# Task to carry out
Would you repeat word for word the lines of the listing that follows, from the one with "# Changelog" up to and including the one with "- Github workflow", and leave out the images?

++++ Provided records

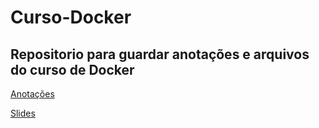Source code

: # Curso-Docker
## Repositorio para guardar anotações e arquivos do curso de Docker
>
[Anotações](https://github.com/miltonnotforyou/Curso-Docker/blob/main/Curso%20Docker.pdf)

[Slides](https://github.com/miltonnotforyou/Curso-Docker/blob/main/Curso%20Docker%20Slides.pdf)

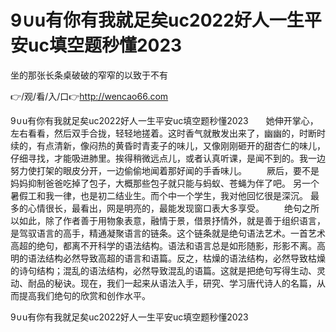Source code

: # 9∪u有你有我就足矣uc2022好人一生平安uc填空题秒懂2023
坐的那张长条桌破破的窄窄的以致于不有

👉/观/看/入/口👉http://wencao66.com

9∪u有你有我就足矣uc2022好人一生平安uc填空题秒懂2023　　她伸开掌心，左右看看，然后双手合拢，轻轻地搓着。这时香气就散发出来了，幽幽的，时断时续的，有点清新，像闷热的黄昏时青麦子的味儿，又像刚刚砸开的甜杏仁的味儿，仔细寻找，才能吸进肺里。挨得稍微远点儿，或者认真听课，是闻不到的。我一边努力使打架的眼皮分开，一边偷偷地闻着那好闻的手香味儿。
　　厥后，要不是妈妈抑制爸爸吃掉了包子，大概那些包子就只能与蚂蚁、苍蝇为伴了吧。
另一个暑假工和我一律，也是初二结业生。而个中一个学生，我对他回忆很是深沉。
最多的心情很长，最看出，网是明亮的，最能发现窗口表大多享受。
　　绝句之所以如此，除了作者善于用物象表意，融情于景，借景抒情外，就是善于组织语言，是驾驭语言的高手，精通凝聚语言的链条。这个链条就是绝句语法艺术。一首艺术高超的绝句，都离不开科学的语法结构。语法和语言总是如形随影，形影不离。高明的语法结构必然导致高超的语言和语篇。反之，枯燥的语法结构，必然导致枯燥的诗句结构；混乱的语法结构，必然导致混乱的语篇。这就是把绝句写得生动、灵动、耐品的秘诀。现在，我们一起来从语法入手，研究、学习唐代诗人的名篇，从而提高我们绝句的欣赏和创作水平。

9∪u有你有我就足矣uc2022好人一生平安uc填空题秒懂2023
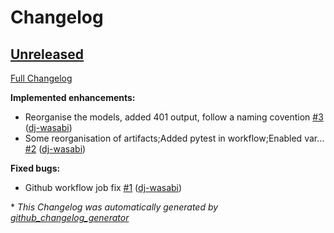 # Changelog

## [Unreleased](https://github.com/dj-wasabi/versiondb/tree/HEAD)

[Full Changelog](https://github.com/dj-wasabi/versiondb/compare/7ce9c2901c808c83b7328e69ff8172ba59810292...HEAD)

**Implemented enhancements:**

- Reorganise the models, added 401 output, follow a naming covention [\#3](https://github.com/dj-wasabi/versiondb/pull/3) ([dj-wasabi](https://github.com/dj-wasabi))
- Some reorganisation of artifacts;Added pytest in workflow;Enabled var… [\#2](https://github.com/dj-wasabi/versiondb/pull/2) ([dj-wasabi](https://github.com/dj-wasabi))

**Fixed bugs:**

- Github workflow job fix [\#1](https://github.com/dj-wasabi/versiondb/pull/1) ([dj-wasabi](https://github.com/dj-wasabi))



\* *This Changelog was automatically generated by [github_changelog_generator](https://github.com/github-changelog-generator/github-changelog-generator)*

++++++++

# Response for this exercise
 # Changelog

## [Unreleased](https://github.com/dj-wasabi/versiondb/tree/HEAD)

[Full Changelog](https://github.com/dj-wasabi/versiondb/compare/7ce9c2901c808c83b7328e69ff8172ba59810292...HEAD)

**Implemented enhancements:**

- Reorganise the models, added 401 output, follow a naming covention [\#3](https://github.com/dj-wasabi/versiondb/pull/3) ([dj-wasabi](https://github.com/dj-wasabi))
- Some reorganisation of artifacts;Added pytest in workflow;Enabled var… [\#2](https://github.com/dj-wasabi/versiondb/pull/2) ([dj-wasabi](https://github.com/dj-wasabi))

**Fixed bugs:**

- Github workflow job fix [\#1](https://github.com/dj-wasabi/versiondb/pull/1) ([dj-wasabi](https://github.com/dj-wasabi))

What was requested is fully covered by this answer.